The provisions of the so called Newton Amendment of March 4, 1927, (44 U.S. Sts. at Large, 1447), to § 3, paragraph 2 of the Transportation Act of 1920 (41 U.S. Sts. at Large, 479), do not operate to relieve the defendant of liability. Such provisions exonerate a consignee for liability for transportation charges "(beyond those billed against him at the time of delivery for which he is otherwise liable) which may be found to be due after the property has been delivered to him, if the consignee (a) is an agent only and has no beneficial title in the property, and (b) prior to delivery of the property has notified the delivering carrier in writing of the fact of such agency and absence of beneficial title." The purpose of this Amendment was to remedy the hardship of the rule that lack of ownership by the consignee and the fact that he acted as agent only did not relieve him from personal liability to the carrier for unpaid charges.
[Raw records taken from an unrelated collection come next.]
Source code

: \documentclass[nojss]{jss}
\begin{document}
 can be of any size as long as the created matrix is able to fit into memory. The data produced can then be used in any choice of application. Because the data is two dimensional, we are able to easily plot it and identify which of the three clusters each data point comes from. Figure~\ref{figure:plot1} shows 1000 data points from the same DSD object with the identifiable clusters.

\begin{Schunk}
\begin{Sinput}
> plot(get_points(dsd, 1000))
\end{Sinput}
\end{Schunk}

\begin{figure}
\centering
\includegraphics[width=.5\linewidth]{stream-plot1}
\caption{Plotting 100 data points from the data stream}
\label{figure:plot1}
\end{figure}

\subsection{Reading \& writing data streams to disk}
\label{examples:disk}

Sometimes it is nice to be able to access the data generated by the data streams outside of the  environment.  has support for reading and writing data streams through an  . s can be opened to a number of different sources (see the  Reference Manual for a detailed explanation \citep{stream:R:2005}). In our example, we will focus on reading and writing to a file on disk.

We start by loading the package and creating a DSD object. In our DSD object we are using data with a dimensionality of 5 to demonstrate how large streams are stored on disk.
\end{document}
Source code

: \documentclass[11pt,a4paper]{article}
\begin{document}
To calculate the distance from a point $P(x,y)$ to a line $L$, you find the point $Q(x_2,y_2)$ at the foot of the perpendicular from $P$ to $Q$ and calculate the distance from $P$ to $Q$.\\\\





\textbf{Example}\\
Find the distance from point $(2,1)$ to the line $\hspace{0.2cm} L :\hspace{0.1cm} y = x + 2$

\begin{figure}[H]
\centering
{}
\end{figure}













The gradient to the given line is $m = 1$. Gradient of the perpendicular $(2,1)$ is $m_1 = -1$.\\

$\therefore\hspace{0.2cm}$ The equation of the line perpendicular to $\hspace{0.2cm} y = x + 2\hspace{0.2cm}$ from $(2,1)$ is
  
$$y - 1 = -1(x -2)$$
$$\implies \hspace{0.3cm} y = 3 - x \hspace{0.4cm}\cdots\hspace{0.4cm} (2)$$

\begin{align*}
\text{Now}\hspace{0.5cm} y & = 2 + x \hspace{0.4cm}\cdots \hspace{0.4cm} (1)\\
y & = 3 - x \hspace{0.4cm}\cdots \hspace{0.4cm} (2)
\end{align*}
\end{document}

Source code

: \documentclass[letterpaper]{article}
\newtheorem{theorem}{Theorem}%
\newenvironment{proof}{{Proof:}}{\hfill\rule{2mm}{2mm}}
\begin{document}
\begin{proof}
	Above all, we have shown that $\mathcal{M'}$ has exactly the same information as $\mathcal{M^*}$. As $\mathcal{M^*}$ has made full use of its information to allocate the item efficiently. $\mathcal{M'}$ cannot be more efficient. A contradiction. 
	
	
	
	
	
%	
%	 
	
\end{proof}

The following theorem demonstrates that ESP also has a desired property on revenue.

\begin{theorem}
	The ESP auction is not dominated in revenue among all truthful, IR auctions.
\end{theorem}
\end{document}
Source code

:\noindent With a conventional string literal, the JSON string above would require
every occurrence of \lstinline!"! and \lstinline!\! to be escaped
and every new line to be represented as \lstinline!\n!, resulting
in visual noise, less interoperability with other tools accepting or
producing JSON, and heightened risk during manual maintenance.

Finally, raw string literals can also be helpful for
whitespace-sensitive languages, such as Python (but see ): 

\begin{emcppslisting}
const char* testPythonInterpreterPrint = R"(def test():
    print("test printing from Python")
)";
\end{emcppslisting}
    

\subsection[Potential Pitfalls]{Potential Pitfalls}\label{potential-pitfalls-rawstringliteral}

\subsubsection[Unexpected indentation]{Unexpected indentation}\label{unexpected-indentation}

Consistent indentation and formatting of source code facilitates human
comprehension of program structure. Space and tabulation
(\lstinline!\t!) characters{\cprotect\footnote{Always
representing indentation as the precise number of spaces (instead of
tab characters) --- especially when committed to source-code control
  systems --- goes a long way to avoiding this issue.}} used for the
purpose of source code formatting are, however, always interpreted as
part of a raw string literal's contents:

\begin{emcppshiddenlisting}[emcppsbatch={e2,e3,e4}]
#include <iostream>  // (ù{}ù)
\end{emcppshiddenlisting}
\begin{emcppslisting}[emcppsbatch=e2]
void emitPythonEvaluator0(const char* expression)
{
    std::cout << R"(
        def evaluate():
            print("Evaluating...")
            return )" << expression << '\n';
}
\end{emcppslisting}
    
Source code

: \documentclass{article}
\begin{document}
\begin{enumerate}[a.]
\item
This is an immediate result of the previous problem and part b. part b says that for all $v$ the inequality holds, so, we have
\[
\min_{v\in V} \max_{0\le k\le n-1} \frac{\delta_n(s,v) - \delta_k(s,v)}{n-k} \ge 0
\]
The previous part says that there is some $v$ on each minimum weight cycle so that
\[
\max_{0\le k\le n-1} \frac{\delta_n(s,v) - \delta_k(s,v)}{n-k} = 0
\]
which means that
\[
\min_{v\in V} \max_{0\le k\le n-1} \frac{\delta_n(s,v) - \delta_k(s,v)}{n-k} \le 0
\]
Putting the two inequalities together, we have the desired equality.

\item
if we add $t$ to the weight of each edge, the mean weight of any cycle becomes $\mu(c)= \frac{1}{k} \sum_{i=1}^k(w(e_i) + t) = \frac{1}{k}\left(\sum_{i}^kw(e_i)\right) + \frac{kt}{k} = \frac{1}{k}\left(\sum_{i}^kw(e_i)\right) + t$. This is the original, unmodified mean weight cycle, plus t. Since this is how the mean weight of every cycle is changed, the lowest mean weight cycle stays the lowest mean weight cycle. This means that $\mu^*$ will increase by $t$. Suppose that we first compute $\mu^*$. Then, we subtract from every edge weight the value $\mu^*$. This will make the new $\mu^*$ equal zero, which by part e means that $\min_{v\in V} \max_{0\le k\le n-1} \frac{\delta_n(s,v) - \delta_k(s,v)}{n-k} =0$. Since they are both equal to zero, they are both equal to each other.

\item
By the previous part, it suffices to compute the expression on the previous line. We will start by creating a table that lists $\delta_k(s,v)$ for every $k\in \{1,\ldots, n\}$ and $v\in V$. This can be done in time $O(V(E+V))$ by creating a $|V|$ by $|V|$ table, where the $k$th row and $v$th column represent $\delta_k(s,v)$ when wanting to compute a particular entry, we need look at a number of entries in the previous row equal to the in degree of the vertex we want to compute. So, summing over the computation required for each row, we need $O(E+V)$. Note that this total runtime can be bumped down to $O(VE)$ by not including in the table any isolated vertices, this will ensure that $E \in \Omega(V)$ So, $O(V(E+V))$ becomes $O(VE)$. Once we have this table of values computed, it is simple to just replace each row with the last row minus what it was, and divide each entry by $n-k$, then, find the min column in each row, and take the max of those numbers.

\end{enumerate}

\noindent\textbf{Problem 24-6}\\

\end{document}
New York Central & Hudson River Railroad v. York & Whitney Co. 256 U. S. 406. New York, New Haven & Hartford Railroad v. Lord & Spencer, Inc. 273 Mass. 583. This statute applies only to those who accept delivery. The defendant did not accept delivery. Pennsylvania Railroad v. Rothstein & Sons, 109 Pa. Super. Ct. 96. (Allacatur refused by Supreme Court, 109 Pa. Super. Ct. xxiii.)

In accordance with the terms of the report the entry may be

Judgment for the plaintiff on the verdict.